Your instructions: In the listing below, the lines from the first through the one with "encuentran 'de Recoleta para el Sur'" are to be copied word for word.

Given data:
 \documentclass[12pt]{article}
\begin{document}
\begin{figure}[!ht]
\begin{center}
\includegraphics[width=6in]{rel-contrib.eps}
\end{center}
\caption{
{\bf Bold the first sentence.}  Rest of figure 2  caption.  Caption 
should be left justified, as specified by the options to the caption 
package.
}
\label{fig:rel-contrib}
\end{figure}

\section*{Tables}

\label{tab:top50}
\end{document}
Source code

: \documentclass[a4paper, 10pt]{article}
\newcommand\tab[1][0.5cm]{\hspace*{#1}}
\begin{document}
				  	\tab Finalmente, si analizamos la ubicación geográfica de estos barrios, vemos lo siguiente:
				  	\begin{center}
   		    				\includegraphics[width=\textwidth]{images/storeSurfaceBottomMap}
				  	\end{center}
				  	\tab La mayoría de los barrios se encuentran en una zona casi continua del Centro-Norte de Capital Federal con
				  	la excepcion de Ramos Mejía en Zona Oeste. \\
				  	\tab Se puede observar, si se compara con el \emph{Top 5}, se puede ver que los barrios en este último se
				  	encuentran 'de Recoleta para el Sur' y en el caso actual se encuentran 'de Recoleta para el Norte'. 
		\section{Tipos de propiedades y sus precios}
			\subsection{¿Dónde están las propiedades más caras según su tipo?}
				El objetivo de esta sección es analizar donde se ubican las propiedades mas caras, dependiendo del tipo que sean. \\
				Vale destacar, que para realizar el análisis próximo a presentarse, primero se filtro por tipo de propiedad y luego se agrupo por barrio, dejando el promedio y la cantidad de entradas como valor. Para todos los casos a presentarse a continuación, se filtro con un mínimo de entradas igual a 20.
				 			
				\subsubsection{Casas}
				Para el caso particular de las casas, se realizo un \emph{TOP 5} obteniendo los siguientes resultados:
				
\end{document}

Task result:
 \documentclass[12pt]{article}
\begin{document}
\begin{figure}[!ht]
\begin{center}
\includegraphics[width=6in]{rel-contrib.eps}
\end{center}
\caption{
{\bf Bold the first sentence.}  Rest of figure 2  caption.  Caption 
should be left justified, as specified by the options to the caption 
package.
}
\label{fig:rel-contrib}
\end{figure}

\section*{Tables}

\label{tab:top50}
\end{document}
Source code

: \documentclass[a4paper, 10pt]{article}
\newcommand\tab[1][0.5cm]{\hspace*{#1}}
\begin{document}
				  	\tab Finalmente, si analizamos la ubicación geográfica de estos barrios, vemos lo siguiente:
				  	\begin{center}
   		    				\includegraphics[width=\textwidth]{images/storeSurfaceBottomMap}
				  	\end{center}
				  	\tab La mayoría de los barrios se encuentran en una zona casi continua del Centro-Norte de Capital Federal con
				  	la excepcion de Ramos Mejía en Zona Oeste. \\
				  	\tab Se puede observar, si se compara con el \emph{Top 5}, se puede ver que los barrios en este último se
				  	encuentran 'de Recoleta para el Sur' y en el caso actual se encuentran 'de Recoleta para el Norte'. 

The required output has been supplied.